2. Multiple users. When more than one access device is issued for an account, the financial institution may, but need not, provide a separate means to identify each user of the account.

See interpretation of 6(a) Conditions for Liability in Supplement I

(b) Limitations on amount of liability. A consumer's liability for an unauthorized electronic fund transfer or a series of related unauthorized transfers shall be determined as follows:

1. Application of liability provisions. There are three possible tiers of consumer liability for unauthorized EFTs depending on the situation. A consumer may be liable for: (1) up to $50; (2) up to $500; or (3) an unlimited amount depending on when the unauthorized EFT occurs. More than one tier may apply to a given situation because each corresponds to a different (sometimes overlapping) time period or set of conditions.

2. Consumer negligence. Negligence by the consumer cannot be used as the basis for imposing greater liability than is permissible under Regulation E. Thus, consumer behavior that may constitute negligence under state law, such as writing the PIN on a debit card or on a piece of paper kept with the card, does not affect the consumer's liability for unauthorized transfers. (However, refer to comment 2(m)-2 regarding termination of the authority of given by the consumer to another person.)

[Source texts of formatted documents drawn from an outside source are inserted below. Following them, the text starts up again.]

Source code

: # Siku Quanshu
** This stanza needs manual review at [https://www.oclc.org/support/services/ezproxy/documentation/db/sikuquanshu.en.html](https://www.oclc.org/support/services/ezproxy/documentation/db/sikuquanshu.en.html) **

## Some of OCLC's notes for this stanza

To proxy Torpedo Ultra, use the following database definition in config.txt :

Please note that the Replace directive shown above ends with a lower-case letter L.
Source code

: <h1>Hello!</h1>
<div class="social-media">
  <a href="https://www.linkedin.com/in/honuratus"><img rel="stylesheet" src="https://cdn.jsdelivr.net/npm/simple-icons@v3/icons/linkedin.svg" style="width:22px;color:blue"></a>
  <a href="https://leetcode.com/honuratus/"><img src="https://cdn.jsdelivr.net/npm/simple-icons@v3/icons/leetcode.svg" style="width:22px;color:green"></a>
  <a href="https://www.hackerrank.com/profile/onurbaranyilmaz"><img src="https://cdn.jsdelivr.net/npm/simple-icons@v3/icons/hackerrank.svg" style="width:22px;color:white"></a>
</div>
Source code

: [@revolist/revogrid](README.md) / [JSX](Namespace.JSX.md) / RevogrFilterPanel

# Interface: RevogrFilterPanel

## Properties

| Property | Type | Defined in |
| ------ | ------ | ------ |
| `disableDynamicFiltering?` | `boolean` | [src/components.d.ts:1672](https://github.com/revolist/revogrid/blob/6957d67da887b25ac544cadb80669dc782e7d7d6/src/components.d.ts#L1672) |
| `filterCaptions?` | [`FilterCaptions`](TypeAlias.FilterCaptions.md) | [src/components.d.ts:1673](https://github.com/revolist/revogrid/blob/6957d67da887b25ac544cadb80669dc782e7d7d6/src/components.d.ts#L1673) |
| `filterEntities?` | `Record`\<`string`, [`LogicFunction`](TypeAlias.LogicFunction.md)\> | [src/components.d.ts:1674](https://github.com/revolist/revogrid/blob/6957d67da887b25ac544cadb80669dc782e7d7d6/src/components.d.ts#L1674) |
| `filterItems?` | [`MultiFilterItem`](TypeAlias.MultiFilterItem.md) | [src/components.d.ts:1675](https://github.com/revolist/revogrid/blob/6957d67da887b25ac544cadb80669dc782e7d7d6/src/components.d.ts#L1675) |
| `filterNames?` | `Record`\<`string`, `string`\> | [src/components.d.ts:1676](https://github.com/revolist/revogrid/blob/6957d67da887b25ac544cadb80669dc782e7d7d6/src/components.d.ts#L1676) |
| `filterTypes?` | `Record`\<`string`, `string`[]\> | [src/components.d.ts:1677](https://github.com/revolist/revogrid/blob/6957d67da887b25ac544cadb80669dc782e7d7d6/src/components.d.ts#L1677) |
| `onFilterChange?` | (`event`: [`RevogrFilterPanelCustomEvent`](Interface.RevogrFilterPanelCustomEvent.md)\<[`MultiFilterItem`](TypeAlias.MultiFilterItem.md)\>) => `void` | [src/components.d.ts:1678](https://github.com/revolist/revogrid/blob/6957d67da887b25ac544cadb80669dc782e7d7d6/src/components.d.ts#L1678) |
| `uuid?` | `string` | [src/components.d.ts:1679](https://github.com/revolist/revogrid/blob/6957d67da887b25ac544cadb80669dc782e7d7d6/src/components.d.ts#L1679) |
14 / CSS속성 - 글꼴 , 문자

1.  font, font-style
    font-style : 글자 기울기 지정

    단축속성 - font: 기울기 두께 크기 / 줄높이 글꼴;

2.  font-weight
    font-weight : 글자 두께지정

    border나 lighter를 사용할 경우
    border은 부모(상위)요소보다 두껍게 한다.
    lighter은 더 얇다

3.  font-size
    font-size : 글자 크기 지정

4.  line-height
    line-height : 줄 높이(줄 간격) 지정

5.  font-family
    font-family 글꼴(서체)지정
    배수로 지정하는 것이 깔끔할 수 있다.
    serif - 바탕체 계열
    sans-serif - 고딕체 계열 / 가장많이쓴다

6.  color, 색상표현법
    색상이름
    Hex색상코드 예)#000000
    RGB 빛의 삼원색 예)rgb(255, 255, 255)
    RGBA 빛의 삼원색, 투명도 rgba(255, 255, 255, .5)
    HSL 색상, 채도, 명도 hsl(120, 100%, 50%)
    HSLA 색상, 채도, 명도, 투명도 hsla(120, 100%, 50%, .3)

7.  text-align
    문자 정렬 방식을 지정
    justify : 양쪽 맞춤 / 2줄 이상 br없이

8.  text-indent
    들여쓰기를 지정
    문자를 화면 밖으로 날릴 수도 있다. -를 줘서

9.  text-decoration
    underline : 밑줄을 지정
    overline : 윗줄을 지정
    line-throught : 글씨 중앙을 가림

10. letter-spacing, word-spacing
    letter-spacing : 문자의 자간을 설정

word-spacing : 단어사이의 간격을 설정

3. Limits on liability. The extent of the consumer's liability is determined solely by the consumer's promptness in reporting the loss or theft of an access device. Similarly, no agreement between the consumer and an institution may impose greater liability on the consumer for an unauthorized transfer than the limits provided in Regulation E.

See interpretation of 6(b) Limitations on Amount of Liability in Supplement I

(1) Timely notice given. If the consumer notifies the financial institution within two business days after learning of the loss or theft of the access device, the consumer's liability shall not exceed the lesser of $50 or the amount of unauthorized transfers that occur before notice to the financial institution.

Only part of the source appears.